* [Action item]: Omit the images, then output each of the records below exactly.

* [Record set]:

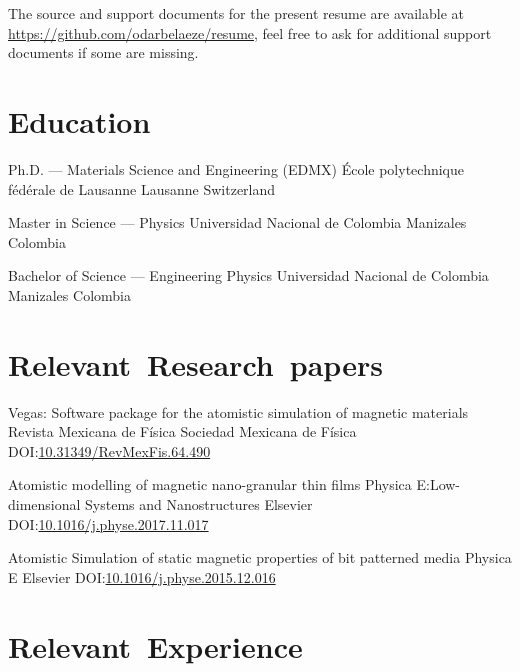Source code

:\documentclass[12pt,english,letter,sans]{moderncv}
\begin{document}
\maketitle

\begin{centering}
    The source and support documents for the present resume are available at
    \url{https://github.com/odarbelaeze/resume}, feel free to ask for
    additional support documents if some are missing.
\end{centering}


\section{Education}

        {Ph.D. --- Materials Science and Engineering (EDMX)}
        {École polytechnique fédérale de Lausanne}
        {Lausanne}
        {Switzerland}
        {}

        {Master in Science --- Physics}
        {Universidad Nacional de Colombia}
        {Manizales}
        {Colombia}
        {}

        {Bachelor of Science --- Engineering Physics}
        {Universidad Nacional de Colombia}
        {Manizales}
        {Colombia}
        {}


\section{Relevant~Research~papers}

        {Vegas: Software package for the atomistic simulation of magnetic materials}
        {Revista Mexicana de Física}
        {Sociedad Mexicana de Física}
        {DOI:\@ \href{https://doi.org/10.31349/RevMexFis.64.490}{10.31349/RevMexFis.64.490}}
        {}

        {Atomistic modelling of magnetic nano-granular thin films}
        {Physica E:\@ Low-dimensional Systems and Nanostructures}
        {Elsevier}
        {DOI:\@ \href{https://doi.org/10.1016/j.physe.2017.11.017}{10.1016/j.physe.2017.11.017}}
        {}

        {Atomistic Simulation of static magnetic properties of bit patterned media}
        {Physica E}
        {Elsevier}
        {DOI:\@ \href{https://doi.org/10.1016/j.physe.2015.12.016}{10.1016/j.physe.2015.12.016}}
        {}


\section{Relevant~Experience}
\end{document}
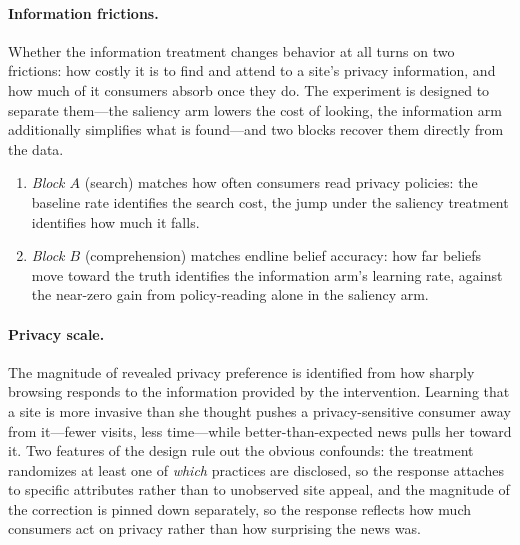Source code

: \documentclass[12pt]{article}
\theoremstyle{definition}
\theoremstyle{remark}
\begin{document}
{\paragraph{Information frictions.} Whether the information treatment changes behavior at all turns on two frictions: how costly it is to find and attend to a site's privacy information, and how much of it consumers absorb once they do. The experiment is designed to separate them---the saliency arm lowers the cost of looking, the information arm additionally simplifies what is found---and two blocks recover them directly from the data. 
\begin{enumerate}
    \item \emph{Block $A$} (search) matches how often consumers read privacy policies: the baseline rate identifies the search cost, the jump under the saliency treatment identifies how much it falls. 
    \item \emph{Block $B$} (comprehension) matches endline belief accuracy: how far beliefs move toward the truth identifies the information arm's learning rate, against the near-zero gain from policy-reading alone in the saliency arm.
\end{enumerate} 


\paragraph{Privacy scale.} The magnitude of revealed privacy preference is identified from how sharply browsing responds to the information provided by the intervention. Learning that a site is more invasive than she thought pushes a privacy-sensitive consumer away from it---fewer visits, less time---while better-than-expected news pulls her toward it. Two features of the design rule out the obvious confounds: the treatment randomizes at least one of \emph{which} practices are disclosed, so the response attaches to specific attributes rather than to unobserved site appeal, and the magnitude of the correction is pinned down separately, so the response reflects how much consumers act on privacy rather than how surprising the news was.

}
\end{document}
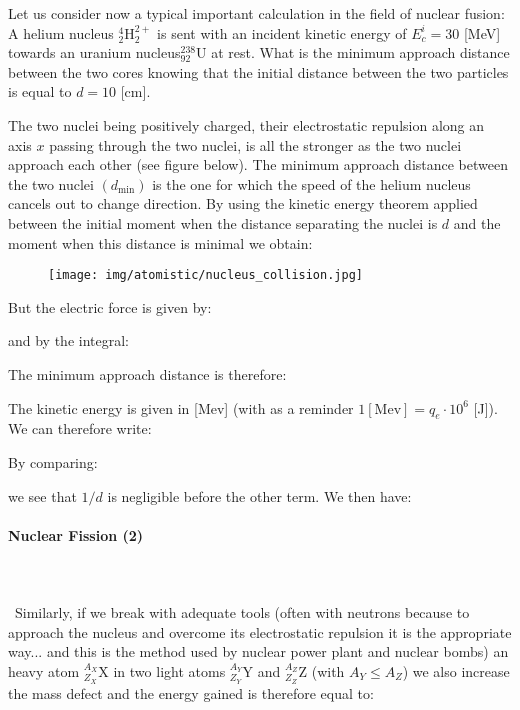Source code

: 	Let us consider now a typical important calculation in the field of nuclear fusion: A helium nucleus ${ }_{2}^{4} \mathrm{H}_{2}^{2+}$ is sent with an incident kinetic energy of  $E_{c}^{i}=30$ [MeV] towards an uranium nucleus${ }_{92}^{238} \mathrm{U}$ at rest. What is the minimum approach distance between the two cores knowing that the initial distance between the two particles is equal to $d=10$ [cm].

	The two nuclei being positively charged, their electrostatic repulsion along an axis $x$ passing through the two nuclei, is all the stronger as the two nuclei approach each other (see figure below). The minimum approach distance between the two nuclei $\left(d_{\min }\right)$ is the one for which the speed of the helium nucleus cancels out to change direction. By using the kinetic energy theorem applied between the initial moment when the distance separating the nuclei is $d$ and the moment when this distance is minimal we obtain:
	\begin{figure}[H]
		\centering
		\texttt{[image: img/atomistic/nucleus\_collision.jpg]}
	\end{figure}
	
	But the electric force is given by:
	
	and by the integral:
	
	The minimum approach distance is therefore:
	
	The kinetic energy is given in [Mev] (with as a reminder $1 [\text{Mev}]=q_e \cdot 10^{6}$ [J]). We can therefore write:
	
	By comparing:
	
	we see that $1/d$ is negligible before the other term. We then have:
	
	
	
	\paragraph{Nuclear Fission (2)}\mbox{}\\\\\
	Similarly, if we break with adequate tools (often with neutrons because to approach the nucleus and overcome its electrostatic repulsion it is the appropriate way... and this is the method used by nuclear power plant and nuclear bombs) an heavy atom $_{Z_X}^{A_X}\mathrm{X}$ in two light atoms $_{Z_Y}^{A_Y}\mathrm{Y}$ and $_{Z_Z}^{A_Z}\mathrm{Z}$ (with $A_Y\le A_Z$) we also increase the mass defect and the energy gained is therefore equal to:
	

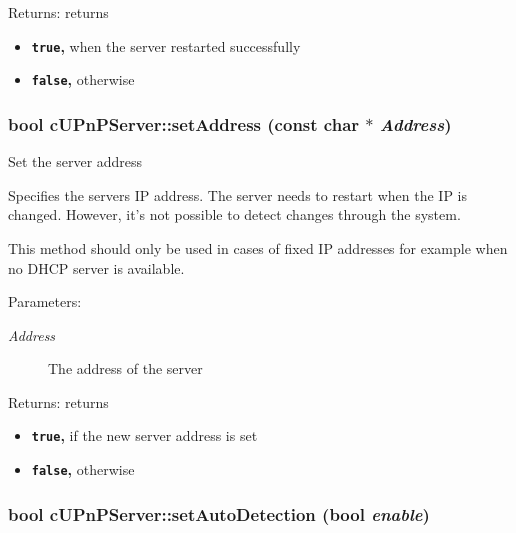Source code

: \begin{Desc}
\item[Returns:]returns\begin{itemize}
\item {\bf {\tt true},} when the server restarted successfully\item {\bf {\tt false},} otherwise \end{itemize}
\end{Desc}
\hypertarget{classcUPnPServer_ebebc8d232cf4ad04e5f72f5ab763db6}{
\subsubsection[{setAddress}]{\setlength{\rightskip}{0pt plus 5cm}bool cUPnPServer::setAddress (const char $\ast$ {\em Address})}}
\label{classcUPnPServer_ebebc8d232cf4ad04e5f72f5ab763db6}


Set the server address

Specifies the servers IP address. The server needs to restart when the IP is changed. However, it's not possible to detect changes through the system.

This method should only be used in cases of fixed IP addresses for example when no DHCP server is available.

\begin{Desc}
\item[Parameters:]
\begin{description}
\item[{\em Address}]The address of the server \end{description}
\end{Desc}
\begin{Desc}
\item[Returns:]returns\begin{itemize}
\item {\bf {\tt true},} if the new server address is set\item {\bf {\tt false},} otherwise \end{itemize}
\end{Desc}
\hypertarget{classcUPnPServer_7c91df7310a99786a0a126497299d030}{
\subsubsection[{setAutoDetection}]{\setlength{\rightskip}{0pt plus 5cm}bool cUPnPServer::setAutoDetection (bool {\em enable})}}
\label{classcUPnPServer_7c91df7310a99786a0a126497299d030}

* [Task solution]:
Source code

:\documentclass[12pt,english,letter,sans]{moderncv}
\begin{document}
\maketitle

\begin{centering}
    The source and support documents for the present resume are available at
    \url{https://github.com/odarbelaeze/resume}, feel free to ask for
    additional support documents if some are missing.
\end{centering}


\section{Education}

        {Ph.D. --- Materials Science and Engineering (EDMX)}
        {École polytechnique fédérale de Lausanne}
        {Lausanne}
        {Switzerland}
        {}

        {Master in Science --- Physics}
        {Universidad Nacional de Colombia}
        {Manizales}
        {Colombia}
        {}

        {Bachelor of Science --- Engineering Physics}
        {Universidad Nacional de Colombia}
        {Manizales}
        {Colombia}
        {}


\section{Relevant~Research~papers}

        {Vegas: Software package for the atomistic simulation of magnetic materials}
        {Revista Mexicana de Física}
        {Sociedad Mexicana de Física}
        {DOI:\@ \href{https://doi.org/10.31349/RevMexFis.64.490}{10.31349/RevMexFis.64.490}}
        {}

        {Atomistic modelling of magnetic nano-granular thin films}
        {Physica E:\@ Low-dimensional Systems and Nanostructures}
        {Elsevier}
        {DOI:\@ \href{https://doi.org/10.1016/j.physe.2017.11.017}{10.1016/j.physe.2017.11.017}}
        {}

        {Atomistic Simulation of static magnetic properties of bit patterned media}
        {Physica E}
        {Elsevier}
        {DOI:\@ \href{https://doi.org/10.1016/j.physe.2015.12.016}{10.1016/j.physe.2015.12.016}}
        {}


\section{Relevant~Experience}
\end{document}
Source code

: \documentclass[12pt]{article}
\theoremstyle{definition}
\theoremstyle{remark}
\begin{document}
{\paragraph{Information frictions.} Whether the information treatment changes behavior at all turns on two frictions: how costly it is to find and attend to a site's privacy information, and how much of it consumers absorb once they do. The experiment is designed to separate them---the saliency arm lowers the cost of looking, the information arm additionally simplifies what is found---and two blocks recover them directly from the data. 
\begin{enumerate}
    \item \emph{Block $A$} (search) matches how often consumers read privacy policies: the baseline rate identifies the search cost, the jump under the saliency treatment identifies how much it falls. 
    \item \emph{Block $B$} (comprehension) matches endline belief accuracy: how far beliefs move toward the truth identifies the information arm's learning rate, against the near-zero gain from policy-reading alone in the saliency arm.
\end{enumerate} 


\paragraph{Privacy scale.} The magnitude of revealed privacy preference is identified from how sharply browsing responds to the information provided by the intervention. Learning that a site is more invasive than she thought pushes a privacy-sensitive consumer away from it---fewer visits, less time---while better-than-expected news pulls her toward it. Two features of the design rule out the obvious confounds: the treatment randomizes at least one of \emph{which} practices are disclosed, so the response attaches to specific attributes rather than to unobserved site appeal, and the magnitude of the correction is pinned down separately, so the response reflects how much consumers act on privacy rather than how surprising the news was.

}
\end{document}
Source code

: 	Let us consider now a typical important calculation in the field of nuclear fusion: A helium nucleus ${ }_{2}^{4} \mathrm{H}_{2}^{2+}$ is sent with an incident kinetic energy of  $E_{c}^{i}=30$ [MeV] towards an uranium nucleus${ }_{92}^{238} \mathrm{U}$ at rest. What is the minimum approach distance between the two cores knowing that the initial distance between the two particles is equal to $d=10$ [cm].

	The two nuclei being positively charged, their electrostatic repulsion along an axis $x$ passing through the two nuclei, is all the stronger as the two nuclei approach each other (see figure below). The minimum approach distance between the two nuclei $\left(d_{\min }\right)$ is the one for which the speed of the helium nucleus cancels out to change direction. By using the kinetic energy theorem applied between the initial moment when the distance separating the nuclei is $d$ and the moment when this distance is minimal we obtain:
	\begin{figure}[H]
		\centering
		\texttt{[image: img/atomistic/nucleus\_collision.jpg]}
	\end{figure}
	
	But the electric force is given by:
	
	and by the integral:
	
	The minimum approach distance is therefore:
	
	The kinetic energy is given in [Mev] (with as a reminder $1 [\text{Mev}]=q_e \cdot 10^{6}$ [J]). We can therefore write:
	
	By comparing:
	
	we see that $1/d$ is negligible before the other term. We then have:
	
	
	
	\paragraph{Nuclear Fission (2)}\mbox{}\\\\\
	Similarly, if we break with adequate tools (often with neutrons because to approach the nucleus and overcome its electrostatic repulsion it is the appropriate way... and this is the method used by nuclear power plant and nuclear bombs) an heavy atom $_{Z_X}^{A_X}\mathrm{X}$ in two light atoms $_{Z_Y}^{A_Y}\mathrm{Y}$ and $_{Z_Z}^{A_Z}\mathrm{Z}$ (with $A_Y\le A_Z$) we also increase the mass defect and the energy gained is therefore equal to:
	

Source code

: \begin{Desc}
\item[Returns:]returns\begin{itemize}
\item {\bf {\tt true},} when the server restarted successfully\item {\bf {\tt false},} otherwise \end{itemize}
\end{Desc}
\hypertarget{classcUPnPServer_ebebc8d232cf4ad04e5f72f5ab763db6}{
\subsubsection[{setAddress}]{\setlength{\rightskip}{0pt plus 5cm}bool cUPnPServer::setAddress (const char $\ast$ {\em Address})}}
\label{classcUPnPServer_ebebc8d232cf4ad04e5f72f5ab763db6}


Set the server address

Specifies the servers IP address. The server needs to restart when the IP is changed. However, it's not possible to detect changes through the system.

This method should only be used in cases of fixed IP addresses for example when no DHCP server is available.

\begin{Desc}
\item[Parameters:]
\begin{description}
\item[{\em Address}]The address of the server \end{description}
\end{Desc}
\begin{Desc}
\item[Returns:]returns\begin{itemize}
\item {\bf {\tt true},} if the new server address is set\item {\bf {\tt false},} otherwise \end{itemize}
\end{Desc}
\hypertarget{classcUPnPServer_7c91df7310a99786a0a126497299d030}{
\subsubsection[{setAutoDetection}]{\setlength{\rightskip}{0pt plus 5cm}bool cUPnPServer::setAutoDetection (bool {\em enable})}}
\label{classcUPnPServer_7c91df7310a99786a0a126497299d030}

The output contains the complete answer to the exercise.